Posted: February 24th, 2019 | Author: | Filed under: Performance | Tags: , , , , , , , , , | Comments Off on Tanztheater Wuppertal Pina Bausch in Bon Voyage, Bob… at Sadler’s Wells

Tanztheater Wuppertal Pina Bausch: Bon Voyage, Bob…, Sadler’s Wells, February 22

Au Revoir, Bob...
Tanztheater Wuppertal Pina Bausch in Au Revoir, Bob… (photo: Mats Bäcker)

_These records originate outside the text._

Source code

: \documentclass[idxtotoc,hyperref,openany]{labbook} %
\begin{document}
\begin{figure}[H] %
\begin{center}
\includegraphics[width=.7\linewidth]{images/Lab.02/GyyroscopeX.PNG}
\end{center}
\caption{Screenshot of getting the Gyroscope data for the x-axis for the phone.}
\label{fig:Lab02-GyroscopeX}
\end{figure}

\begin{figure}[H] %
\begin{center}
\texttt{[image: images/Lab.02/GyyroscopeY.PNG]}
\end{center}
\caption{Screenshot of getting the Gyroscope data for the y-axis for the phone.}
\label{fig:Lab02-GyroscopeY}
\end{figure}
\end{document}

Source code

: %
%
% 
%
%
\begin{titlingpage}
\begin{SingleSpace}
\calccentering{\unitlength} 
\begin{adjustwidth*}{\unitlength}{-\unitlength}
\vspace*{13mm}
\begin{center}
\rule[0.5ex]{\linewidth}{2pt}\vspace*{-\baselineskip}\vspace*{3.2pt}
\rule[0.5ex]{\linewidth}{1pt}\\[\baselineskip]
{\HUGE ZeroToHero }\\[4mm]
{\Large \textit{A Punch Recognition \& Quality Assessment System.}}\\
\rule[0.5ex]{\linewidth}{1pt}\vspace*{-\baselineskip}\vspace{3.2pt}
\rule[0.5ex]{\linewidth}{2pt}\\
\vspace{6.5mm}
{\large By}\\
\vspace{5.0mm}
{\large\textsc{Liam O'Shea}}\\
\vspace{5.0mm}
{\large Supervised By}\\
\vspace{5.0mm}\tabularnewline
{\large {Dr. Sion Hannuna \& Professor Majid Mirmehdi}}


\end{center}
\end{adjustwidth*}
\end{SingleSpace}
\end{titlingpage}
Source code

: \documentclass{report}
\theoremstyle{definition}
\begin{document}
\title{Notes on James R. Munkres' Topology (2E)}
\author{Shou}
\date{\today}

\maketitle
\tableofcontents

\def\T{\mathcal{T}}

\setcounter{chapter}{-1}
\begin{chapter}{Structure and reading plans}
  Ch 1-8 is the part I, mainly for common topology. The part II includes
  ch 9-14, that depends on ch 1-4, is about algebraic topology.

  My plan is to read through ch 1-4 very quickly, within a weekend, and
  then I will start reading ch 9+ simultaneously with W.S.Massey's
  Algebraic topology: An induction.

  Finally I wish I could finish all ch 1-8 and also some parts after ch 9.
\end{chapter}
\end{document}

The two full-length works created last year on Pina Bausch’s company by choreographers Dimitris Papaioannou and Alan Lucien Øyen and presented recently at Sadler’s Wells mark a watershed in the company’s post-Bausch existence. Bausch died in June 2009 and while both the current works deal with her death they do so in inverse ways. In Since She Papaioannou creates a memorial to Bausch in which his half of the company (each choreographer has a cast of sixteen dancers) is working with him from the outside looking in. By contrast in Bon Voyage, Bob… Øyen has created a memorial in which his half of the company is still very much on the inside looking out. There is a clear sense that ten years after her sudden disappearance Papaioannou and Øyen have each allowed the company to publicly commemorate Bausch in works she has not authored, but their respective creative approach suggests that closure for the entire company has not yet been realised.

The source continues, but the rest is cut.